Akhirnya ibu itu pun menandatangani penolakan uap yang saya tawarkan. Saya melakukan konsultasi dengan dokter spesialis yang bersangkutan, dan ia juga meminta untuk diuap dengan terapi yang sudah saya anjurkan.

 

Baca juga: Hasil Survei BPJS, Peserta Keluhkan Layanan Dokter

 

Artikel ini saya buat untuk menggambarkan berbagai keadaan di rumah sakit. Sebagai dokter yang bekerja di ruang emergensi, saya mengerti berbagai keadaan ibu yang panik karena anaknya muntah-muntah, demam, diare, kejang, dan sebagainya. Menenangkan orang tua merupakan tantangan tersendiri bagi para petugas medis yang bekerja di lapangan. Tidak boleh menganggap gampang suatu gejala anak dan memberikan reassurance yang cukup kepada orang tua.

 

Namun, saya juga ingin memberikan pandangan dari sisi petugas medis yang bekerja di lapangan pada saat itu.
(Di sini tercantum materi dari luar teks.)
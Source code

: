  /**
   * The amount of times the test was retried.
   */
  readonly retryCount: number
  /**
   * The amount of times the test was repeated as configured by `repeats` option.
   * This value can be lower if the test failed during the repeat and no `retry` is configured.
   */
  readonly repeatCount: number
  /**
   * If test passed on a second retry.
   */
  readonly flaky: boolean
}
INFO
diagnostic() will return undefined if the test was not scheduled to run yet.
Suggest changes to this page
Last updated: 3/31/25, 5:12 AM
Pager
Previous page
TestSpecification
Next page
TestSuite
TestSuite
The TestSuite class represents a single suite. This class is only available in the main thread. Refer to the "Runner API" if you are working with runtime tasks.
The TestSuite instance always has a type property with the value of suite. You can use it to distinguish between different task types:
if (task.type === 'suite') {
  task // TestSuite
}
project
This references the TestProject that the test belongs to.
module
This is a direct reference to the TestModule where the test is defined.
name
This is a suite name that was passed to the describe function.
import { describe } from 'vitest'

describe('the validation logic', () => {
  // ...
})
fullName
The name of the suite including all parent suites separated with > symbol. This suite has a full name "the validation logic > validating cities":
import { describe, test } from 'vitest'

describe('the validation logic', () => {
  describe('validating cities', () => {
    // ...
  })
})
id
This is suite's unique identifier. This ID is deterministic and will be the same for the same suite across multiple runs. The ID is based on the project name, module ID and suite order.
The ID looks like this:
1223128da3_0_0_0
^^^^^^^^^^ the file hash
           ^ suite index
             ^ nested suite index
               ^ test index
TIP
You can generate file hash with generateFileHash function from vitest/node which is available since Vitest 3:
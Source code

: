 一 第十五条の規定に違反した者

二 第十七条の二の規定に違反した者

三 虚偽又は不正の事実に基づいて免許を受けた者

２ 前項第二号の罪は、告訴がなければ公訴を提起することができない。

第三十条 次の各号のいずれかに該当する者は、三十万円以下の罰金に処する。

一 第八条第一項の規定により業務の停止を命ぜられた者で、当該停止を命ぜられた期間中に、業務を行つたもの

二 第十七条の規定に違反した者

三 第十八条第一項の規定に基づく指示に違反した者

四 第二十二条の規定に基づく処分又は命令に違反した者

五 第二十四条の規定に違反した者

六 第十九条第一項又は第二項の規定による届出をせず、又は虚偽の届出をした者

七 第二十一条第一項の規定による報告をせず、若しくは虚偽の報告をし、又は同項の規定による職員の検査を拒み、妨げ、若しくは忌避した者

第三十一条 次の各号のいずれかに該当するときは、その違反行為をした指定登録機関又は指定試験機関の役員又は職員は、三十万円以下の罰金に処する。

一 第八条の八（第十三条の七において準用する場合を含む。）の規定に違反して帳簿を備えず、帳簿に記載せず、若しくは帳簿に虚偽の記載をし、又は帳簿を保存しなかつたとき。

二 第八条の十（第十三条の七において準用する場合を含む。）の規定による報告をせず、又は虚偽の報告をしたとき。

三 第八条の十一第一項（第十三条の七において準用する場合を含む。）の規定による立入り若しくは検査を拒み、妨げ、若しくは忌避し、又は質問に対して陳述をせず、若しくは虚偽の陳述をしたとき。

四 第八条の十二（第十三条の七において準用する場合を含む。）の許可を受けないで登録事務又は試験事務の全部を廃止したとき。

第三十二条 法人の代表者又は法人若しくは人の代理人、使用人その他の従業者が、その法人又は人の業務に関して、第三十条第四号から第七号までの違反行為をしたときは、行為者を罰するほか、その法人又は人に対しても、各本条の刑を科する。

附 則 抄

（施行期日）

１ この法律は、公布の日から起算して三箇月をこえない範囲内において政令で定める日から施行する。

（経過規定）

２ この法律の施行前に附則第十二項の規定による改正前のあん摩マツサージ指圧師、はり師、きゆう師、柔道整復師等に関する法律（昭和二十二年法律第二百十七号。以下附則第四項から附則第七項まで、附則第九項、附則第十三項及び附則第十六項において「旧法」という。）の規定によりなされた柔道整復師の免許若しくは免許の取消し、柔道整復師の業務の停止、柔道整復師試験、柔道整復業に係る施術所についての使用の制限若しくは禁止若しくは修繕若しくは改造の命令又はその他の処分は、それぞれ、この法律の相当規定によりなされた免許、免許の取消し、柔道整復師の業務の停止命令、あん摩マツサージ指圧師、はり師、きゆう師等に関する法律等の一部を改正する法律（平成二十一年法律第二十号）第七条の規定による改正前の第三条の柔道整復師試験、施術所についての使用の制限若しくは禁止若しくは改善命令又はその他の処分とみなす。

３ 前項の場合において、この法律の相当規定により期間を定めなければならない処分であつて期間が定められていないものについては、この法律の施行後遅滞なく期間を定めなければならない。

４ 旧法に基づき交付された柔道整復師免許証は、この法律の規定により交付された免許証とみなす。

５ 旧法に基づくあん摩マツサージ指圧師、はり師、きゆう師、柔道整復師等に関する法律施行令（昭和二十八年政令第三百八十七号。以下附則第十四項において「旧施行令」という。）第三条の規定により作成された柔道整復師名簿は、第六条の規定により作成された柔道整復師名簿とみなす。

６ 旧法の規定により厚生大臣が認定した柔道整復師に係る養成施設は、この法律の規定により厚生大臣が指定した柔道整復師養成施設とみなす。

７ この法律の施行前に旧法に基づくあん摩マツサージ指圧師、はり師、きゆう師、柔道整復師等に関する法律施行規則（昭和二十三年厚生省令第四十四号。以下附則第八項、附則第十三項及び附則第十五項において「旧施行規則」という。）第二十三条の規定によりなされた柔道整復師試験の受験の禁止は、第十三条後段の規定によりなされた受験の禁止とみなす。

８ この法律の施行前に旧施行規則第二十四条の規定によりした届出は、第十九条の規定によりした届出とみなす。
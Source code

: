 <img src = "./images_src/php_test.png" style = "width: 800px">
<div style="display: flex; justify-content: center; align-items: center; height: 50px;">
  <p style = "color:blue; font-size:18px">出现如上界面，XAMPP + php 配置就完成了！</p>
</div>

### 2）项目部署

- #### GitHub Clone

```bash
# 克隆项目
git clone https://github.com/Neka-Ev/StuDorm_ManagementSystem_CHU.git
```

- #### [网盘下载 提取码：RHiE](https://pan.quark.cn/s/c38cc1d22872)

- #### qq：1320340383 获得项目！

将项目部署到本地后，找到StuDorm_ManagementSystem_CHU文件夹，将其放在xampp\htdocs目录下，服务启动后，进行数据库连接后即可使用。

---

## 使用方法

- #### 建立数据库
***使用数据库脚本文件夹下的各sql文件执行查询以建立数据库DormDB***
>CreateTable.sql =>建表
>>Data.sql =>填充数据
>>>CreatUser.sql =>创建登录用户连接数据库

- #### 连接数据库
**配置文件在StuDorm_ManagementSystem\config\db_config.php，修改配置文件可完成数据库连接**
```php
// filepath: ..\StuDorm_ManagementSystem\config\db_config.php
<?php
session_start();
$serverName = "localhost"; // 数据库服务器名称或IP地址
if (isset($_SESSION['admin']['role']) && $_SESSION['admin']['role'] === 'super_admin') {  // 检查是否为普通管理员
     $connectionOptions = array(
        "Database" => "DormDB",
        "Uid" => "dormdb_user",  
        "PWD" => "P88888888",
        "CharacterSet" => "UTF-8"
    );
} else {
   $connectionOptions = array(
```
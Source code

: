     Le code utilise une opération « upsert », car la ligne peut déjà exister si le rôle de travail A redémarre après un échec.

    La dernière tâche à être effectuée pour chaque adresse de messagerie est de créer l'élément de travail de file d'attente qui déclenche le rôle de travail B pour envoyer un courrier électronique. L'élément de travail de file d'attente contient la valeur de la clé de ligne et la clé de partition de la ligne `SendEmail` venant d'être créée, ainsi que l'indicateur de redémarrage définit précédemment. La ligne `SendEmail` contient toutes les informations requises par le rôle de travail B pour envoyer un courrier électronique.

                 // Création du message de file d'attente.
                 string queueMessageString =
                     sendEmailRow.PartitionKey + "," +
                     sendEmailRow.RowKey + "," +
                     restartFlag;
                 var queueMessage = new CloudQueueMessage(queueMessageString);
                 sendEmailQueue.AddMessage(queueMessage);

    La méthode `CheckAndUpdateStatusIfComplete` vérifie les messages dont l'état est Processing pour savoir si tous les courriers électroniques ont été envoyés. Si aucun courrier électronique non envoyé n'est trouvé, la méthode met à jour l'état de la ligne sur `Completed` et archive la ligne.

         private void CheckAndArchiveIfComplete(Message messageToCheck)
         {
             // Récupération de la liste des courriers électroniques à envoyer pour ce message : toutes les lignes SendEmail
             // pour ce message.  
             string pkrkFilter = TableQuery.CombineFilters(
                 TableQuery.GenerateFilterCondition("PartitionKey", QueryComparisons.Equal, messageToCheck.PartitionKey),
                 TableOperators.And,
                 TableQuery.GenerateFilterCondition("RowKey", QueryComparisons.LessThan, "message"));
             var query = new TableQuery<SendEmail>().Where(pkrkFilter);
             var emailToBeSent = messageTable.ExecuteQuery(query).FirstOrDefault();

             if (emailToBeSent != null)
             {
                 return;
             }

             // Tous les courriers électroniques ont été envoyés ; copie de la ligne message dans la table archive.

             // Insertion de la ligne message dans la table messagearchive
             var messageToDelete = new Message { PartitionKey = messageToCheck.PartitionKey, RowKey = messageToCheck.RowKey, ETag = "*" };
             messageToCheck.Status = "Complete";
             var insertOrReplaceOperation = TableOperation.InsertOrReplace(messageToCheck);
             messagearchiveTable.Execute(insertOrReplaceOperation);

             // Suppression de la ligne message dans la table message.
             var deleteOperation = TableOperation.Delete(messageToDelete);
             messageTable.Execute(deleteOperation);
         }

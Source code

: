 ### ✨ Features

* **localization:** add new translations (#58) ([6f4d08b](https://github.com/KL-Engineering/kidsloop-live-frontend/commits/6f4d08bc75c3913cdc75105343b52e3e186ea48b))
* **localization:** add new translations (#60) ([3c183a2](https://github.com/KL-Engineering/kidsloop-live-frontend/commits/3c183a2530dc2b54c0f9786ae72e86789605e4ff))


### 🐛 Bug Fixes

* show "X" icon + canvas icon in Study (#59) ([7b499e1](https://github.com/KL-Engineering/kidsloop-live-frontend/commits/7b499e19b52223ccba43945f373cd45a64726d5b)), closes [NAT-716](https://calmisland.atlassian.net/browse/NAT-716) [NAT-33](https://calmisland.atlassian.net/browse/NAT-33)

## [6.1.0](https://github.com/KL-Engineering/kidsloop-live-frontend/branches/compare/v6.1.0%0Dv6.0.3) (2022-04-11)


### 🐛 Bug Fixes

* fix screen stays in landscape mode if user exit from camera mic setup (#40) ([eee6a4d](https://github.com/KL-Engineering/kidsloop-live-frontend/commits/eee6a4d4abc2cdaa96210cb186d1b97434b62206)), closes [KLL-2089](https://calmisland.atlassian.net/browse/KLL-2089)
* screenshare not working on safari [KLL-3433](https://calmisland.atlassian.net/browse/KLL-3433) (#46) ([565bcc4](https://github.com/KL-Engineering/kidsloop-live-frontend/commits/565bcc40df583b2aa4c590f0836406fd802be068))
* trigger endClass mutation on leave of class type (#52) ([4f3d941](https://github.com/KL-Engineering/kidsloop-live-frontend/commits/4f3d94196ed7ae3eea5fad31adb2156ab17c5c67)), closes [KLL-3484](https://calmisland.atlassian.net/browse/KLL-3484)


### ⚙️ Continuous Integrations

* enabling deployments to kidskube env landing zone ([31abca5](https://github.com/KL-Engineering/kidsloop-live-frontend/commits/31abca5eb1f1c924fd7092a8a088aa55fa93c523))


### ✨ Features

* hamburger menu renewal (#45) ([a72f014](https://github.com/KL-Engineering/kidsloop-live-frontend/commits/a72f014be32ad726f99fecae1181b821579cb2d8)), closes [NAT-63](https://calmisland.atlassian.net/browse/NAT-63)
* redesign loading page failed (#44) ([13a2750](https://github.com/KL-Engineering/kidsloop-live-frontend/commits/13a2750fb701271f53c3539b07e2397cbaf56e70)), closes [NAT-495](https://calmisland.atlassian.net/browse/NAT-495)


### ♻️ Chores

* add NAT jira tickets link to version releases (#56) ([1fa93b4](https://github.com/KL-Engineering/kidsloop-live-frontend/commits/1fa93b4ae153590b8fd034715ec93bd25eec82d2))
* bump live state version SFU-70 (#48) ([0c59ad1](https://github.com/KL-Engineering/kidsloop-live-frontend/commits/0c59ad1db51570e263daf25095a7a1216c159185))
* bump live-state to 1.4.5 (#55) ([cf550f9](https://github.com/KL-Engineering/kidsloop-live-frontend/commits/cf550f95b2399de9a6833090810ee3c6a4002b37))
Emergensi merupakan sesuatu yang sudah kami pelajari dan latih untuk menilai kondisi pada anak-anak.

 

Memang tidak semua orang tua lebih percaya kepada dokter anak, tetapi tidak jarang saya menemukan orang tua yang hanya mau ditangani oleh dokter tertentu saja. Tidak menyalahkan, memang hubungan yang baik itu adalah hasil hubungan yang telah dibangun selama bertahun-tahun kontrol dan tatap muka.

 

Namun pada keadaan emergensi, para dokter umum tahu apa yang harus dilakukan. Jika sudah melebihi kompetensinya sebagai dokter umum, kami akan melakukan konsultasi kepada dokter yang memiliki kompetensi tersebut. Jadi, seberapa percayakah Kamu dengan dokter umum?